Top 10 questions about GPU computing-Rethinking on GPU computing

Source: Internet
Author: User

Http://blog.csdn.net/babyfacer/article/details/6902985

Link: http://www.hpcwire.com/hpcwire/2011-06-09/top_10_objections_to_gpu_computing_reconsidered.html
By dr. Vincent natoli, stone ridge Technology (http://www.stoneridgetechnology.com /)
Translator: Chen Xiaowei (reprinted please indicate the source of http://blog.csdn.net/babyfacer/article/details/6902985)

Note: The title of the original article (top 10 Objections to GPU computing reconsidered) is briefly translated.
Some parts of this article are not literal translations, but focus on smooth expression and understanding of substantive content. I have very good translation skills. If you have any shortcomings or errors, please kindly advise me.

In recent years, the emergence of GPU has played an immeasurable role in promoting the development of the high-performance computing field.

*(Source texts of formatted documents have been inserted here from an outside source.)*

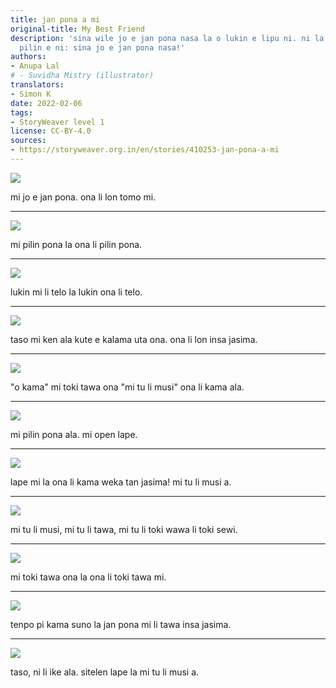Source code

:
 ```yaml
---
title: jan pona a mi
original-title: My Best Friend
description: 'sina wile jo e jan pona nasa la o lukin e lipu ni. ni la sina ken kama
  pilin e ni: sina jo e jan pona nasa!'
authors:
- Anupa Lal
# - Suvidha Mistry (illustrator)
translators:
- Simon K
date: 2022-02-06
tags:
- StoryWeaver level 1
license: CC-BY-4.0
sources:
- https://storyweaver.org.in/en/stories/410253-jan-pona-a-mi
---
```


![](https://storage.googleapis.com/static.storyweaver.org.in/illustration_crops/12939/size7/26f3c562e8fcf285da64ace4885497a2.jpg)

mi jo e jan pona. ona li lon tomo mi.

---

![](https://storage.googleapis.com/static.storyweaver.org.in/illustration_crops/12940/size7/d07a196027366d86d218485a16115cef.jpg)

﻿mi pilin pona la ona li pilin pona.

---

![](https://storage.googleapis.com/static.storyweaver.org.in/illustration_crops/12941/size7/9968ed9b842685f573b114b9a2be8e6a.jpg)

﻿lukin mi li telo la lukin ona li telo.

---

![](https://storage.googleapis.com/static.storyweaver.org.in/illustration_crops/12942/size7/7f19ca3a7f4392ae1737ad6f7ba722e6.jpg)

﻿taso mi ken ala kute e kalama uta ona. ona li lon insa jasima.

---

![](https://storage.googleapis.com/static.storyweaver.org.in/illustration_crops/12943/size7/f77bed787eca6e623588fd4492456666.jpg)

﻿"o kama" mi toki tawa ona "mi tu li musi" ona li kama ala.

---

![](https://storage.googleapis.com/static.storyweaver.org.in/illustration_crops/12944/size7/0ab978d66dc04fbd958537accfaf3474.jpg)

﻿mi pilin pona ala. mi open lape.

---

![](https://storage.googleapis.com/static.storyweaver.org.in/illustration_crops/12945/size7/f2d91399e3710afc2ab72f1a4251ae1f.jpg)

﻿lape mi la ona li kama weka tan jasima! mi tu li musi a.

---

![](https://storage.googleapis.com/static.storyweaver.org.in/illustration_crops/12946/size7/99927082c4c7183837255183b81f106f.jpg)

﻿mi tu li musi, mi tu li tawa, mi tu li toki wawa li toki sewi.

---

![](https://storage.googleapis.com/static.storyweaver.org.in/illustration_crops/12947/size7/193694c2078e2b794802233069bfca43.jpg)

﻿mi toki tawa ona la ona li toki tawa mi.

---

![](https://storage.googleapis.com/static.storyweaver.org.in/illustration_crops/12948/size7/2fdc1d0c194d45e607462e4a77a7b9b4.jpg)

﻿tenpo pi kama suno la jan pona mi li tawa insa jasima.

---

![](https://storage.googleapis.com/static.storyweaver.org.in/illustration_crops/12949/size7/e6d48b6c13538e56e67d69f9f907c03e.jpg)

﻿taso, ni li ike ala. sitelen lape la mi tu li musi a.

The increasing order of magnitude in GPU computing makes it more successful than traditional solutions.

A large number of tech workers love, pursue, or use GPU Technology, but there are still more people who are concerned about it for various reasons. This article summarizes some of the most common problems, concerns, and subjective disconnections In the GPU computing field.

The following content will try to solve these challenges and rethink about these issues through the progress of GPU computing and our predictions on future technological developments. Of course, gpgpu is not the ultimate solution for all HPC applications, but many people will find its advantages in cost effectiveness and its successful application in many fields, for example, seismic imaging, electromagnetism, molecular dynamics, financial pricing and valuation models, and medical imaging.

1. I don't want to rewrite my code or learn the language again.

If you want to use a GPU, you must rewrite the code. In fact, you need to rewrite the code when writing the current serial program into a CPU program for parallel execution. The key question is what your target platform is. If the target is a multi-core CPU, its parallel processing is based on three-tier model processing at the process, thread, and register levels, you need to use MPI, OpenMP/pthreads, and SSE/avx extensions. In fact, using Cuda for GPU programming is not more difficult than the above processing, and its advantages are also reflected in its compute-bound and memory-bound) we will talk about it later.

If you already have parallel code, what are the benefits of using GPU for implementation? For the chip-level comparison of code, the computing generally increases by 5 to 40 times. This is evidenced by many publications on the GPU-based solution. In the past few years, these products have been compared based on Intel and NVIDIA products.

Cuda is an extension of C Programs, which is easy for experienced programmers to use. The existing parallel programming model is not realistic to implement exascale operations, but I believe the final solution should look more like the Cuda parallel model than the CPU Parallel Processing Method. As I said before, Cuda forces programmers to think about how to map their unavoidable parallel processing problems to threads. This is a good parallel programming model, this allows the problem to be well scalable on a single node with multiple GPUs and multiple nodes.

In this direction, the academic community has already achieved some outstanding achievements, such as global memory for accelerators (GMAC), and the business community also has well-scalable huespace APIs (provided by hue, a company in Oslo, Norway ), and their brother company, headwave, which focuses on developing GPU applications for oil and gas.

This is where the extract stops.